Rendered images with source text
◆ ◆ ◆ ◆ ◆
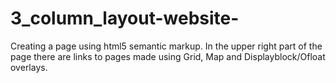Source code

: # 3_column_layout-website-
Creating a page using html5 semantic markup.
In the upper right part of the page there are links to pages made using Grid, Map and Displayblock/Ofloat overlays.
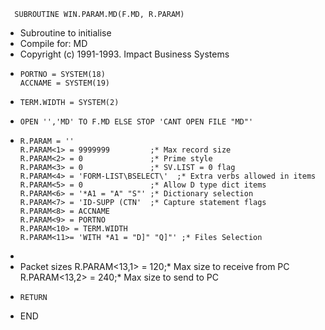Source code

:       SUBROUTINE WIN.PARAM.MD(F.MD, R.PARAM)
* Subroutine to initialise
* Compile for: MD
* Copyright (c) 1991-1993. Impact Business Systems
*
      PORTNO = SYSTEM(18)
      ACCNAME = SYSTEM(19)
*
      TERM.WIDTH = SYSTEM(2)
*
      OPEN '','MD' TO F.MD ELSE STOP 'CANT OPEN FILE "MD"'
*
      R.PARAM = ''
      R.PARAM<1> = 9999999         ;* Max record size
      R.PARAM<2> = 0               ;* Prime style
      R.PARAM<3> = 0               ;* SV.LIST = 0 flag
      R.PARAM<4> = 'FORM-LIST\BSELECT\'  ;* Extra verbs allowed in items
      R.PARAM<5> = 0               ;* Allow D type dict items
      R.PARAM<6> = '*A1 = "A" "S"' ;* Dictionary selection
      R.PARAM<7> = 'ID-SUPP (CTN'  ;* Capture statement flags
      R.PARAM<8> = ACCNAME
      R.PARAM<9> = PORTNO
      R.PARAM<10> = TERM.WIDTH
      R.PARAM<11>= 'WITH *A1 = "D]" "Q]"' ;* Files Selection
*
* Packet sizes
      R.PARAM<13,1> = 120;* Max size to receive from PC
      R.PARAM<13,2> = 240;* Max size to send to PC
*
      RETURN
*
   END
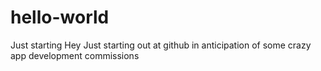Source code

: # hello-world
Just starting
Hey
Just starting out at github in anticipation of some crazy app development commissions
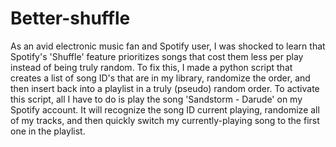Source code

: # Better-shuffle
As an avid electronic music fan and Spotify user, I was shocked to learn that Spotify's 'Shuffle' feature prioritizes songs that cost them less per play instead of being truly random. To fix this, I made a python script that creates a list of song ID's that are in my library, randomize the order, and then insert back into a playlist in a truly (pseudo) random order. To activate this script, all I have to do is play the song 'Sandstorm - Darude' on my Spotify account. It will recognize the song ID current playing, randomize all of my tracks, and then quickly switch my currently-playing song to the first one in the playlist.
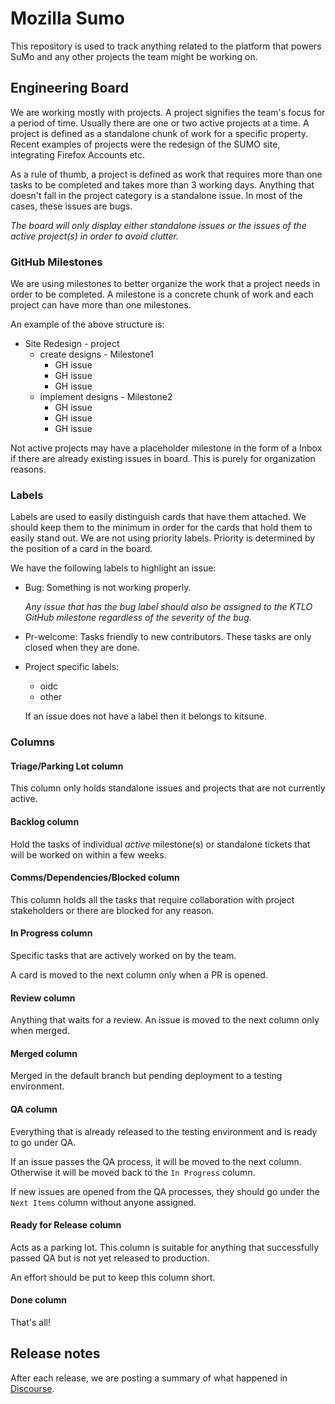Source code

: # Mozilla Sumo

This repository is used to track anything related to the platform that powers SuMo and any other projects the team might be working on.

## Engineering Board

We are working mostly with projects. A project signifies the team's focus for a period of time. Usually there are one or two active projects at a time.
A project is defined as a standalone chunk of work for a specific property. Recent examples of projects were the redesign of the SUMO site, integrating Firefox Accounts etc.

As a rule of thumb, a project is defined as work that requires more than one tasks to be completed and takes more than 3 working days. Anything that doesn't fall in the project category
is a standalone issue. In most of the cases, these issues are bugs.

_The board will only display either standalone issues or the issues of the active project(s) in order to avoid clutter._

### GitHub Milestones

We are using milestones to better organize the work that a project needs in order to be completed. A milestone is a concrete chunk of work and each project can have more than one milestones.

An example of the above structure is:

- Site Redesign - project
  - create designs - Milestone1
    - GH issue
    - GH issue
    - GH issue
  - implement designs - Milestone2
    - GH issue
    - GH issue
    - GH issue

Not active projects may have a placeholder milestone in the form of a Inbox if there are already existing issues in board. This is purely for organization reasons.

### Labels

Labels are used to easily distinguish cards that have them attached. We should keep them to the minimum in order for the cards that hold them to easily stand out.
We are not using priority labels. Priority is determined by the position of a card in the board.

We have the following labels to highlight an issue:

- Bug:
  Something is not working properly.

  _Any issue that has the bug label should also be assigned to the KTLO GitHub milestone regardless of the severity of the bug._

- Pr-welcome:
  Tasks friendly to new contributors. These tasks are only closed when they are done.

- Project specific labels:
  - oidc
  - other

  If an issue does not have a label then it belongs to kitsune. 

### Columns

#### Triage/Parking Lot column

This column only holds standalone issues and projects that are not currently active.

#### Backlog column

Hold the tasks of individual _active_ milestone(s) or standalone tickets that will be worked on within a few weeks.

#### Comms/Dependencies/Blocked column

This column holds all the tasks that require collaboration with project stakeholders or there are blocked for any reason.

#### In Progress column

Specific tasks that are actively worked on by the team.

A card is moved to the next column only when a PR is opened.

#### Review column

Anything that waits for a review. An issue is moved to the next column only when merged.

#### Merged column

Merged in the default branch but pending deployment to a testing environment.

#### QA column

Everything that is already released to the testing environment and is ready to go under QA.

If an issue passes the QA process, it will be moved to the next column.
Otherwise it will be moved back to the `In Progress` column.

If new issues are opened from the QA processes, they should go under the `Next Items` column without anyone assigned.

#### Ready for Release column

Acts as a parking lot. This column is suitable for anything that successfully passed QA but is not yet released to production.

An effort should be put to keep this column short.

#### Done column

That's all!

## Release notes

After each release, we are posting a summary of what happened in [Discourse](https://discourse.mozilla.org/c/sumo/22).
◆ ◆ ◆ ◆ ◆
PROBLEM DESCRIPTION
Reproduce these records exactly, but not the pictures.

ANSWER SPACE
Source code

: # 3_column_layout-website-
Creating a page using html5 semantic markup.
In the upper right part of the page there are links to pages made using Grid, Map and Displayblock/Ofloat overlays.
Source code

:       SUBROUTINE WIN.PARAM.MD(F.MD, R.PARAM)
* Subroutine to initialise
* Compile for: MD
* Copyright (c) 1991-1993. Impact Business Systems
*
      PORTNO = SYSTEM(18)
      ACCNAME = SYSTEM(19)
*
      TERM.WIDTH = SYSTEM(2)
*
      OPEN '','MD' TO F.MD ELSE STOP 'CANT OPEN FILE "MD"'
*
      R.PARAM = ''
      R.PARAM<1> = 9999999         ;* Max record size
      R.PARAM<2> = 0               ;* Prime style
      R.PARAM<3> = 0               ;* SV.LIST = 0 flag
      R.PARAM<4> = 'FORM-LIST\BSELECT\'  ;* Extra verbs allowed in items
      R.PARAM<5> = 0               ;* Allow D type dict items
      R.PARAM<6> = '*A1 = "A" "S"' ;* Dictionary selection
      R.PARAM<7> = 'ID-SUPP (CTN'  ;* Capture statement flags
      R.PARAM<8> = ACCNAME
      R.PARAM<9> = PORTNO
      R.PARAM<10> = TERM.WIDTH
      R.PARAM<11>= 'WITH *A1 = "D]" "Q]"' ;* Files Selection
*
* Packet sizes
      R.PARAM<13,1> = 120;* Max size to receive from PC
      R.PARAM<13,2> = 240;* Max size to send to PC
*
      RETURN
*
   END
Source code

: # hello-world
Just starting
Hey
Just starting out at github in anticipation of some crazy app development commissions
Source code

: # Better-shuffle
As an avid electronic music fan and Spotify user, I was shocked to learn that Spotify's 'Shuffle' feature prioritizes songs that cost them less per play instead of being truly random. To fix this, I made a python script that creates a list of song ID's that are in my library, randomize the order, and then insert back into a playlist in a truly (pseudo) random order. To activate this script, all I have to do is play the song 'Sandstorm - Darude' on my Spotify account. It will recognize the song ID current playing, randomize all of my tracks, and then quickly switch my currently-playing song to the first one in the playlist.
Source code

: # Mozilla Sumo

This repository is used to track anything related to the platform that powers SuMo and any other projects the team might be working on.

## Engineering Board

We are working mostly with projects. A project signifies the team's focus for a period of time. Usually there are one or two active projects at a time.
A project is defined as a standalone chunk of work for a specific property. Recent examples of projects were the redesign of the SUMO site, integrating Firefox Accounts etc.

As a rule of thumb, a project is defined as work that requires more than one tasks to be completed and takes more than 3 working days. Anything that doesn't fall in the project category
is a standalone issue. In most of the cases, these issues are bugs.

_The board will only display either standalone issues or the issues of the active project(s) in order to avoid clutter._

### GitHub Milestones

We are using milestones to better organize the work that a project needs in order to be completed. A milestone is a concrete chunk of work and each project can have more than one milestones.

An example of the above structure is:

- Site Redesign - project
  - create designs - Milestone1
    - GH issue
    - GH issue
    - GH issue
  - implement designs - Milestone2
    - GH issue
    - GH issue
    - GH issue

Not active projects may have a placeholder milestone in the form of a Inbox if there are already existing issues in board. This is purely for organization reasons.

### Labels

Labels are used to easily distinguish cards that have them attached. We should keep them to the minimum in order for the cards that hold them to easily stand out.
We are not using priority labels. Priority is determined by the position of a card in the board.

We have the following labels to highlight an issue:

- Bug:
  Something is not working properly.

  _Any issue that has the bug label should also be assigned to the KTLO GitHub milestone regardless of the severity of the bug._

- Pr-welcome:
  Tasks friendly to new contributors. These tasks are only closed when they are done.

- Project specific labels:
  - oidc
  - other

  If an issue does not have a label then it belongs to kitsune. 

### Columns

#### Triage/Parking Lot column

This column only holds standalone issues and projects that are not currently active.

#### Backlog column

Hold the tasks of individual _active_ milestone(s) or standalone tickets that will be worked on within a few weeks.

#### Comms/Dependencies/Blocked column

This column holds all the tasks that require collaboration with project stakeholders or there are blocked for any reason.

#### In Progress column

Specific tasks that are actively worked on by the team.

A card is moved to the next column only when a PR is opened.

#### Review column

Anything that waits for a review. An issue is moved to the next column only when merged.

#### Merged column

Merged in the default branch but pending deployment to a testing environment.

#### QA column

Everything that is already released to the testing environment and is ready to go under QA.

If an issue passes the QA process, it will be moved to the next column.
Otherwise it will be moved back to the `In Progress` column.

If new issues are opened from the QA processes, they should go under the `Next Items` column without anyone assigned.

#### Ready for Release column

Acts as a parking lot. This column is suitable for anything that successfully passed QA but is not yet released to production.

An effort should be put to keep this column short.

#### Done column

That's all!

## Release notes

After each release, we are posting a summary of what happened in [Discourse](https://discourse.mozilla.org/c/sumo/22).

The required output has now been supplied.